However, the majority of the money — some $5 million — went toward housing displaced inmates.
The county was forced to find new homes for more than 400 after the blast.
Now, male inmates are being housed at either the main jail, the Escambia County Road Prison in Cantonment or the Escambia County Work Release center on Fairfield Drive.
Meanwhile, female prisoners are being housed in Santa Rosa, Okaloosa and Walton counties.
Faced with decreasing capacity at the county's own correctional facilities and mounting costs to house inmates elsewhere, officials have started evaluating the alternatives.
The county already has issued a request for qualifications for firms interested in building a temporary facility to house the inmates. The responses to that RFQ were received May 30.
Escambia County spokeswoman Kathleen Dough-Castro said a follow-up RFP — which will identify costs per inmate and the timeline for constructing a new facility — could go out as soon as this week and that negotiations could begin by the end of the month.
In the interim, the county has contracted with consulting firm Carter Goble Lee to analyze the costs and benefits of constructing such a facility versus continuing to house inmates out of county. Castro said the evaluation — which cost the county $110,000 — was a prerequisite to seeking reimbursement from the Federal Emergency Management Agency.
Though a temporary facility might reduce the county's costs in the short term, Castro said the county eventually would need to construct a permanent replacement facility. That effort will also require a full assessment of the options. At the most basic level, commissioners will have to decide whether to rebuild the facility at its current, flood-prone location or move it to another site.

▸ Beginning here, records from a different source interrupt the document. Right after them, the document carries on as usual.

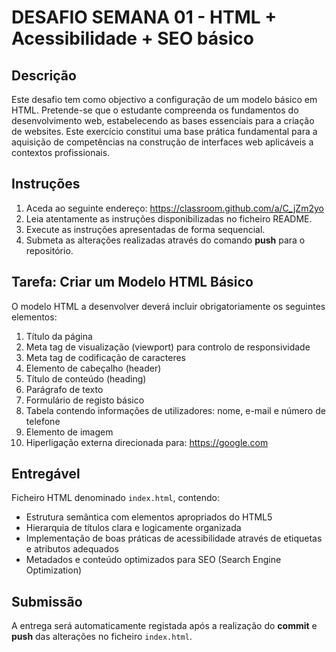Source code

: # DESAFIO SEMANA 01 - HTML + Acessibilidade + SEO básico

## Descrição

Este desafio tem como objectivo a configuração de um modelo básico em HTML. Pretende-se que o estudante compreenda os fundamentos do desenvolvimento web, estabelecendo as bases essenciais para a criação de websites. Este exercício constitui uma base prática fundamental para a aquisição de competências na construção de interfaces web aplicáveis a contextos profissionais.

## Instruções

1. Aceda ao seguinte endereço: https://classroom.github.com/a/C_jZm2yo 
2. Leia atentamente as instruções disponibilizadas no ficheiro README.
3. Execute as instruções apresentadas de forma sequencial.
4. Submeta as alterações realizadas através do comando **push** para o repositório.

## Tarefa: Criar um Modelo HTML Básico

O modelo HTML a desenvolver deverá incluir obrigatoriamente os seguintes elementos:

1. Título da página
2. Meta tag de visualização (viewport) para controlo de responsividade
3. Meta tag de codificação de caracteres
4. Elemento de cabeçalho (header)
5. Título de conteúdo (heading)
6. Parágrafo de texto
7. Formulário de registo básico
8. Tabela contendo informações de utilizadores: nome, e-mail e número de telefone
9. Elemento de imagem
10. Hiperligação externa direcionada para: https://google.com

## Entregável

Ficheiro HTML denominado `index.html`, contendo:

* Estrutura semântica com elementos apropriados do HTML5
* Hierarquia de títulos clara e logicamente organizada
* Implementação de boas práticas de acessibilidade através de etiquetas e atributos adequados
* Metadados e conteúdo optimizados para SEO (Search Engine Optimization)

## Submissão

A entrega será automaticamente registada após a realização do **commit** e **push** das alterações no ficheiro `index.html`.

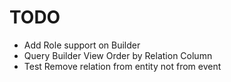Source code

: TODO
============
- Add Role support on Builder
- Query Builder View Order by Relation Column
- Test Remove relation from entity not from event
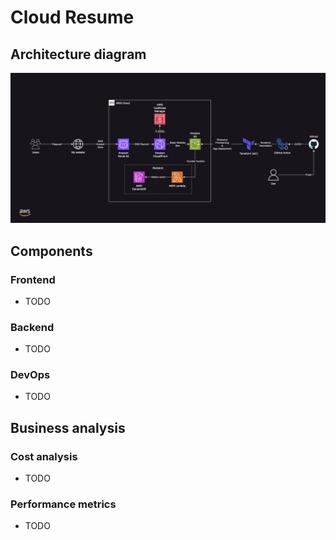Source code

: # Cloud Resume

## Architecture diagram
![Architecture Diagram](./Diagram/Architecture%20Diagram.png)


## Components

### Frontend
- TODO
### Backend
- TODO
### DevOps
- TODO


## Business analysis

### Cost analysis
- TODO
### Performance metrics
- TODO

County Commissioners have not yet made a decision on that point, but several have said they don't wish to rebuild at the Leonard Street site, which has flooded multiple times in years past — most recently, prior to the April flood, in 2012.
If the county were to move the facility to a different location, officials also would consider relocating the main jail — located nearby and also flood-prone — and consolidating the two into a single, new jail, Castro said. That would mean delaying a planned $6 million renovation of the main jail building.
Whatever commissioners decide, the reconstruction will not be cheap, and it isn't yet clear how all the costs will be financed.
Amy Lovoy, budget chief for the county, told commissioners last month that the cost would likely top the total insurable value of the facility — the county carries $45 million in wind and fire and $25 million in flood insurance for the building.
A portion of the balance could be covered by FEMA public assistance grants. Castro said Monday that the federal government would reimburse the county for 75 percent of eligible costs. The state would pick up half the remaining tab — leaving the county to pay 12.5 percent of the total.
Escambia County Commission Chairman Lumon May on May 20 sent a letter to Gov. Rick Scott, requesting that the state cover the county's portion, as well. As of Monday, the governor had not responded, Castro said.